*THE DATA:*
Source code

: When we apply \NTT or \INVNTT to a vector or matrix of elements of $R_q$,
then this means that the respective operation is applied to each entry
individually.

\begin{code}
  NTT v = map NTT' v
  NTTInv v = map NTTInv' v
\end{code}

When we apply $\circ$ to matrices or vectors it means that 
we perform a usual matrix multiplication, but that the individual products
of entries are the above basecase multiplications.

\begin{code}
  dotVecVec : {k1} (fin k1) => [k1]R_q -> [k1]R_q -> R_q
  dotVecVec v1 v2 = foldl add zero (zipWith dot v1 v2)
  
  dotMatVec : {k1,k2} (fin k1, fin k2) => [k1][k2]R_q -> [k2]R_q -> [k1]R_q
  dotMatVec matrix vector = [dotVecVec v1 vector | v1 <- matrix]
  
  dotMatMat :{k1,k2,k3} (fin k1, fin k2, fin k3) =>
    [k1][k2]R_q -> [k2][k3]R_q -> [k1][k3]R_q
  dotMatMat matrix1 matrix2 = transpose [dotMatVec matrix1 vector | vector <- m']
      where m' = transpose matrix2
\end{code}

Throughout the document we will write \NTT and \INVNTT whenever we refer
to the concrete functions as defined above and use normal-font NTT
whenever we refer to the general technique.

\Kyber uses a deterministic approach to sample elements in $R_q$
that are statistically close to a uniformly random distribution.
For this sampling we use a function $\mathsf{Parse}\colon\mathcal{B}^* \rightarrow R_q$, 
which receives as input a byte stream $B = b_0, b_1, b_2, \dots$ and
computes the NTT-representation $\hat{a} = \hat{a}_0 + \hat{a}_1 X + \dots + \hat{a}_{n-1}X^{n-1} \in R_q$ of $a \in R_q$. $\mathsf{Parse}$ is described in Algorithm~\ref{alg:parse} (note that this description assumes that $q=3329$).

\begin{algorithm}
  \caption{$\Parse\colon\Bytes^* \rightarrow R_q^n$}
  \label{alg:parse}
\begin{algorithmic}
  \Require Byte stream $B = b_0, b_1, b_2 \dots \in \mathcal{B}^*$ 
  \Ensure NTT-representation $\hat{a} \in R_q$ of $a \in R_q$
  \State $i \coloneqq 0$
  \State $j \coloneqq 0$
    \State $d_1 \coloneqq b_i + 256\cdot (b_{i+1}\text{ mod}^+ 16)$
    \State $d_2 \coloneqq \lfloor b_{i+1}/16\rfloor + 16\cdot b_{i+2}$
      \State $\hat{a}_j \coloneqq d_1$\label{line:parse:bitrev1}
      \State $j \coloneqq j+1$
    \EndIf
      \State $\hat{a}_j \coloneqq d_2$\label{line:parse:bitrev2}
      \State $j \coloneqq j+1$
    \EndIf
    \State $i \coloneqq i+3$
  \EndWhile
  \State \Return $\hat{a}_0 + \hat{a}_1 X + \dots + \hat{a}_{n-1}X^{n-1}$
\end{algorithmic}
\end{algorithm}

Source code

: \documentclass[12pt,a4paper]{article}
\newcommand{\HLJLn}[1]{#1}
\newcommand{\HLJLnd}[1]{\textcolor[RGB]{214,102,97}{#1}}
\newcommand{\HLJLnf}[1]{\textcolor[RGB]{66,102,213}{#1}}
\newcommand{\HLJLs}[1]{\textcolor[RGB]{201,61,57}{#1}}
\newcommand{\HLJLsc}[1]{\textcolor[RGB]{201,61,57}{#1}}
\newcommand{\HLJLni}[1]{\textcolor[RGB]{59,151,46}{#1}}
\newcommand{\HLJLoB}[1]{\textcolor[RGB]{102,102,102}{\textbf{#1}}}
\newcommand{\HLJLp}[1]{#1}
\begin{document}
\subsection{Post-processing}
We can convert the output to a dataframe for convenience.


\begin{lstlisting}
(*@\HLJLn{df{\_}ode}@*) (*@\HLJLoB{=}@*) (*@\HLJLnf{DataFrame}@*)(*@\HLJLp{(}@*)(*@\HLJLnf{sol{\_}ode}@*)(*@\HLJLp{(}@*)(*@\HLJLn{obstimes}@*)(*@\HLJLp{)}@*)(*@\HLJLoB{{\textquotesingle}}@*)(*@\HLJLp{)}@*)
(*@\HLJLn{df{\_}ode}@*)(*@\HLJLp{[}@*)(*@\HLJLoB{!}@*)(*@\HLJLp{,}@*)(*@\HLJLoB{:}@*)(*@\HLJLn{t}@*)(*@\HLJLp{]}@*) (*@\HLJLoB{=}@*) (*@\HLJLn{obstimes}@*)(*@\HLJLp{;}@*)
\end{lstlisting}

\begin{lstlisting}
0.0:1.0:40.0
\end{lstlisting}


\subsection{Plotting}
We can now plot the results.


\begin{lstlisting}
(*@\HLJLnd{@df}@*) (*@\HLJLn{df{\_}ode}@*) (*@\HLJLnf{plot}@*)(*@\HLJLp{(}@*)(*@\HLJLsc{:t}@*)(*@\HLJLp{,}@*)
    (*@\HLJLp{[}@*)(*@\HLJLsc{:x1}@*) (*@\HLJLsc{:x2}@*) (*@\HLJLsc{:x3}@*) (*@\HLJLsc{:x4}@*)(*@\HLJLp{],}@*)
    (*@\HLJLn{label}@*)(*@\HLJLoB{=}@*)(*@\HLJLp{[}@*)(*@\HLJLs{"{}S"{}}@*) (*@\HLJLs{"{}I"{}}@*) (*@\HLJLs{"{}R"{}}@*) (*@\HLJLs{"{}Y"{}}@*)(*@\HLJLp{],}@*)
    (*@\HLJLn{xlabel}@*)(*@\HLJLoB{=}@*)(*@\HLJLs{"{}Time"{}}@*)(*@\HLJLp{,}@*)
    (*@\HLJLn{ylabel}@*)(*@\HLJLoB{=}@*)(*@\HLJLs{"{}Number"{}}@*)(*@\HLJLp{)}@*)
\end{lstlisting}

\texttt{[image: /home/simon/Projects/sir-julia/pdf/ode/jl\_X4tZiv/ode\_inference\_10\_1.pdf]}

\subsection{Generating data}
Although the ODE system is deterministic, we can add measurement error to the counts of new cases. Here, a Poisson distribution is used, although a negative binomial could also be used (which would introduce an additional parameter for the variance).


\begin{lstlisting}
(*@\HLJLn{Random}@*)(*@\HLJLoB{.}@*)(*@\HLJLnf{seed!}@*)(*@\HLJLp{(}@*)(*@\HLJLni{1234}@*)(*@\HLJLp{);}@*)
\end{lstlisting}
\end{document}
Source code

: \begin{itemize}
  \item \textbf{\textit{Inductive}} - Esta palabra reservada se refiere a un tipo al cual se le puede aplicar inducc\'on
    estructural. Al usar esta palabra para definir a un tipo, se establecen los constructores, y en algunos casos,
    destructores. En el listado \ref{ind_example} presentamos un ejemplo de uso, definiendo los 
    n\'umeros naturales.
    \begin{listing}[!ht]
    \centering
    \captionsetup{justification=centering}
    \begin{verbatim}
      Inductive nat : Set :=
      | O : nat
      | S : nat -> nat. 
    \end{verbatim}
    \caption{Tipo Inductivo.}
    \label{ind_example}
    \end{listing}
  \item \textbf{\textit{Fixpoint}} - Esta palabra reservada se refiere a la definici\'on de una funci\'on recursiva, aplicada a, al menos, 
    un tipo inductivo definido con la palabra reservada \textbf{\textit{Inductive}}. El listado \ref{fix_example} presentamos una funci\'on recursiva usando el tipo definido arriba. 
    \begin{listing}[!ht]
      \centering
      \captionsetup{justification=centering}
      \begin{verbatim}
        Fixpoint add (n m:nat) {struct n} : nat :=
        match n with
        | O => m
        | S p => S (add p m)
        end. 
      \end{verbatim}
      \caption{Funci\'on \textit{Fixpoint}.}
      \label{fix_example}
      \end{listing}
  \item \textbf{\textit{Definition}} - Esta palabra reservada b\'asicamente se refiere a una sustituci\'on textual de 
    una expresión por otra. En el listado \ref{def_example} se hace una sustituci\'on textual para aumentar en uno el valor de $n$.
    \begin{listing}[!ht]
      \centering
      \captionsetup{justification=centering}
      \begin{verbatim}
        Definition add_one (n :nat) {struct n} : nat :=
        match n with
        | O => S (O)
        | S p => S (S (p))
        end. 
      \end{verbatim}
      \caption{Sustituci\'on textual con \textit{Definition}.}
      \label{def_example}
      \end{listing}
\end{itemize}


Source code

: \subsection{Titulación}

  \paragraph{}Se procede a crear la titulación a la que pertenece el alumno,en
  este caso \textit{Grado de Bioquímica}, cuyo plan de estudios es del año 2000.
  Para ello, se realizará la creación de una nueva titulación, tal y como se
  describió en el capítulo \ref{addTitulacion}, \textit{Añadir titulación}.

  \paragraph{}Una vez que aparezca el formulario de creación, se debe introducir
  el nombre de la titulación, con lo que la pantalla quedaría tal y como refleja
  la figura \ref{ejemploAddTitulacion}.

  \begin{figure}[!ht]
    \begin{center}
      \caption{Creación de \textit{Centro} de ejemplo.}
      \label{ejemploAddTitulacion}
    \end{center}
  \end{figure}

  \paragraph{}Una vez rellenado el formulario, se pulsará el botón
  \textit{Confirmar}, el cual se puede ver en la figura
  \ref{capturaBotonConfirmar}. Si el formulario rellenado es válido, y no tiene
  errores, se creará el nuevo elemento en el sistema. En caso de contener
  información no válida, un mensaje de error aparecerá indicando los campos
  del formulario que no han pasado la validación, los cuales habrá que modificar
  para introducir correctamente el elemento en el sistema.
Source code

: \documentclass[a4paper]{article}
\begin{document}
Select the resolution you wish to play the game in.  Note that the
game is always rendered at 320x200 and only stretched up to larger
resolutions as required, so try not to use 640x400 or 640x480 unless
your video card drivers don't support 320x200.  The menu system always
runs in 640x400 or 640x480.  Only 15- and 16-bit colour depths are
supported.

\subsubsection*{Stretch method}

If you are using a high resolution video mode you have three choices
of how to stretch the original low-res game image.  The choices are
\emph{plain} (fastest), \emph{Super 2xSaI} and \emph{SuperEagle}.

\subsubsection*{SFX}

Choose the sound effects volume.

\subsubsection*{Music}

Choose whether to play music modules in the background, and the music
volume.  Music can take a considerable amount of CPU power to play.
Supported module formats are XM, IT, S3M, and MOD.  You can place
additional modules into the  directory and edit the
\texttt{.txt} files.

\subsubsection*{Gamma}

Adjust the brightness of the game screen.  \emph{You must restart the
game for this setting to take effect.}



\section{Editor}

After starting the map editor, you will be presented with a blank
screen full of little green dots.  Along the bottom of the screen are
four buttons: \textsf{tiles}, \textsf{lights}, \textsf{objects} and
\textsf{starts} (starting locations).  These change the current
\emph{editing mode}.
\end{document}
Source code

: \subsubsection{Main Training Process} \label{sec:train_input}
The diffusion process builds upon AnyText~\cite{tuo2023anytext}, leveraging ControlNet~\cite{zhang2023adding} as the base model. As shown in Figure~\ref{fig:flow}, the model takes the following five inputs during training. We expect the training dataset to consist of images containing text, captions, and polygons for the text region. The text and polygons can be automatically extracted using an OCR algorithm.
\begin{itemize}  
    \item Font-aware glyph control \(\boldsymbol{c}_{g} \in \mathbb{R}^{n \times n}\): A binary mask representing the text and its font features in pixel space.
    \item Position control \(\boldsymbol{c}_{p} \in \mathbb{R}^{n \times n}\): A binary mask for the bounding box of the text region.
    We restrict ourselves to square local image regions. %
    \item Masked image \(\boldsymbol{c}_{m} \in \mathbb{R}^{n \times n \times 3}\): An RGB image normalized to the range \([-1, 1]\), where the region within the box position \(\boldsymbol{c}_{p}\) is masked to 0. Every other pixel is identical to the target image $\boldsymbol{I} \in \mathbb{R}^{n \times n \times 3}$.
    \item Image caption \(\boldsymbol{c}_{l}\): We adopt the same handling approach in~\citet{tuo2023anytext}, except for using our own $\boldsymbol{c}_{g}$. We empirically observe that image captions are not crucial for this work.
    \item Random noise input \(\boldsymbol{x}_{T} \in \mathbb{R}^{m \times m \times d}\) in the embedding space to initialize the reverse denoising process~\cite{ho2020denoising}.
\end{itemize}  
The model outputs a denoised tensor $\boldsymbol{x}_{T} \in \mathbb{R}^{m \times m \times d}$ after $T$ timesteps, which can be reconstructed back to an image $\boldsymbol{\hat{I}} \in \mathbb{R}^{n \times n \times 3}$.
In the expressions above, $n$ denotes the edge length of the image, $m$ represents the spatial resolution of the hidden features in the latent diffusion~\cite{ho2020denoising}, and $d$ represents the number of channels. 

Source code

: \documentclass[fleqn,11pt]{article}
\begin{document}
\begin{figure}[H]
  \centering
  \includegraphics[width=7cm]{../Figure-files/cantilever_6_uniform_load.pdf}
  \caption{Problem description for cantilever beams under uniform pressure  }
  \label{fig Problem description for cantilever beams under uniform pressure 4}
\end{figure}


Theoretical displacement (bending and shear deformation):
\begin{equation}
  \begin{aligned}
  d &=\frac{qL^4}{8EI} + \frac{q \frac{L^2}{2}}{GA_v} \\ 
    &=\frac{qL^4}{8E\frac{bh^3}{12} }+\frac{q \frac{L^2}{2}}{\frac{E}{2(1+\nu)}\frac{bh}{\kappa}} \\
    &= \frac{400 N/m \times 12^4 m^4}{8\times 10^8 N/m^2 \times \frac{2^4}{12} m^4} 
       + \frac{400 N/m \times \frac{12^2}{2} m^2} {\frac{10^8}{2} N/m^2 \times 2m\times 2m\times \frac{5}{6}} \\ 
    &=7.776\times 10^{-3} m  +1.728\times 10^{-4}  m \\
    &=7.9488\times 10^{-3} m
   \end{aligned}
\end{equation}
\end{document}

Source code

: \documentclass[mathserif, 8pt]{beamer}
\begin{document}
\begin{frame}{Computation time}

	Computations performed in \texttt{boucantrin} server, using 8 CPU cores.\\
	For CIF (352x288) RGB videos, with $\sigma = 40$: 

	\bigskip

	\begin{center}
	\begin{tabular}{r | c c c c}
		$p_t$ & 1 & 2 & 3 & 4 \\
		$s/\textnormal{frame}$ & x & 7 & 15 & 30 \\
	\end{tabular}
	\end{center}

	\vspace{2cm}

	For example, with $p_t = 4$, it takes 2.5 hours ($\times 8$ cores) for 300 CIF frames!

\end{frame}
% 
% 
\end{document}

*EXERCISE BRIEF:*
Return every line of the data above in which "ejemploAddTitulacion" appears.

*OUTPUT BELOW:*
  la figura \ref{ejemploAddTitulacion}.
      \label{ejemploAddTitulacion}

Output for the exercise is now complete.